Restate every entry verbatim; drop the pictures.
[MATERIAL FOR THIS TASK]
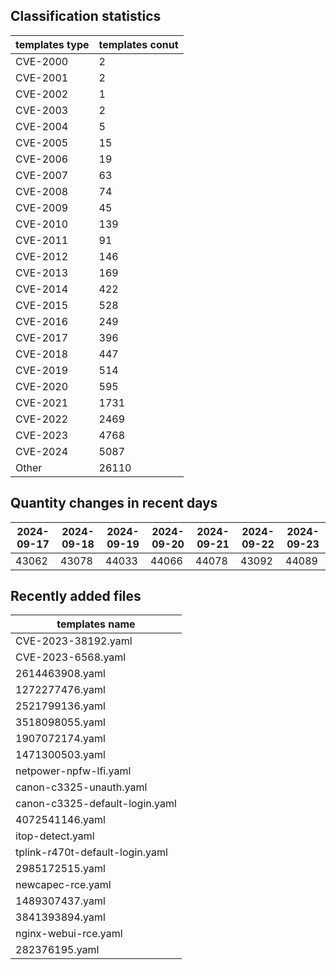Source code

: ## Classification statistics
| templates type | templates conut | 
| --- | --- |
| CVE-2000 | 2 |
| CVE-2001 | 2 |
| CVE-2002 | 1 |
| CVE-2003 | 2 |
| CVE-2004 | 5 |
| CVE-2005 | 15 |
| CVE-2006 | 19 |
| CVE-2007 | 63 |
| CVE-2008 | 74 |
| CVE-2009 | 45 |
| CVE-2010 | 139 |
| CVE-2011 | 91 |
| CVE-2012 | 146 |
| CVE-2013 | 169 |
| CVE-2014 | 422 |
| CVE-2015 | 528 |
| CVE-2016 | 249 |
| CVE-2017 | 396 |
| CVE-2018 | 447 |
| CVE-2019 | 514 |
| CVE-2020 | 595 |
| CVE-2021 | 1731 |
| CVE-2022 | 2469 |
| CVE-2023 | 4768 |
| CVE-2024 | 5087 |
| Other | 26110 |
## Quantity changes in recent days
|2024-09-17 | 2024-09-18 | 2024-09-19 | 2024-09-20 | 2024-09-21 | 2024-09-22 | 2024-09-23|
|--- | ------ | ------ | ------ | ------ | ------ | ---|
|43062 | 43078 | 44033 | 44066 | 44078 | 43092 | 44089|
## Recently added files
| templates name | 
| --- |
| CVE-2023-38192.yaml |
| CVE-2023-6568.yaml |
| 2614463908.yaml |
| 1272277476.yaml |
| 2521799136.yaml |
| 3518098055.yaml |
| 1907072174.yaml |
| 1471300503.yaml |
| netpower-npfw-lfi.yaml |
| canon-c3325-unauth.yaml |
| canon-c3325-default-login.yaml |
| 4072541146.yaml |
| itop-detect.yaml |
| tplink-r470t-default-login.yaml |
| 2985172515.yaml |
| newcapec-rce.yaml |
| 1489307437.yaml |
| 3841393894.yaml |
| nginx-webui-rce.yaml |
| 282376195.yaml |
[/MATERIAL FOR THIS TASK]
RESPONSE:
Source code

: ## Classification statistics
| templates type | templates conut | 
| --- | --- |
| CVE-2000 | 2 |
| CVE-2001 | 2 |
| CVE-2002 | 1 |
| CVE-2003 | 2 |
| CVE-2004 | 5 |
| CVE-2005 | 15 |
| CVE-2006 | 19 |
| CVE-2007 | 63 |
| CVE-2008 | 74 |
| CVE-2009 | 45 |
| CVE-2010 | 139 |
| CVE-2011 | 91 |
| CVE-2012 | 146 |
| CVE-2013 | 169 |
| CVE-2014 | 422 |
| CVE-2015 | 528 |
| CVE-2016 | 249 |
| CVE-2017 | 396 |
| CVE-2018 | 447 |
| CVE-2019 | 514 |
| CVE-2020 | 595 |
| CVE-2021 | 1731 |
| CVE-2022 | 2469 |
| CVE-2023 | 4768 |
| CVE-2024 | 5087 |
| Other | 26110 |
## Quantity changes in recent days
|2024-09-17 | 2024-09-18 | 2024-09-19 | 2024-09-20 | 2024-09-21 | 2024-09-22 | 2024-09-23|
|--- | ------ | ------ | ------ | ------ | ------ | ---|
|43062 | 43078 | 44033 | 44066 | 44078 | 43092 | 44089|
## Recently added files
| templates name | 
| --- |
| CVE-2023-38192.yaml |
| CVE-2023-6568.yaml |
| 2614463908.yaml |
| 1272277476.yaml |
| 2521799136.yaml |
| 3518098055.yaml |
| 1907072174.yaml |
| 1471300503.yaml |
| netpower-npfw-lfi.yaml |
| canon-c3325-unauth.yaml |
| canon-c3325-default-login.yaml |
| 4072541146.yaml |
| itop-detect.yaml |
| tplink-r470t-default-login.yaml |
| 2985172515.yaml |
| newcapec-rce.yaml |
| 1489307437.yaml |
| 3841393894.yaml |
| nginx-webui-rce.yaml |
| 282376195.yaml |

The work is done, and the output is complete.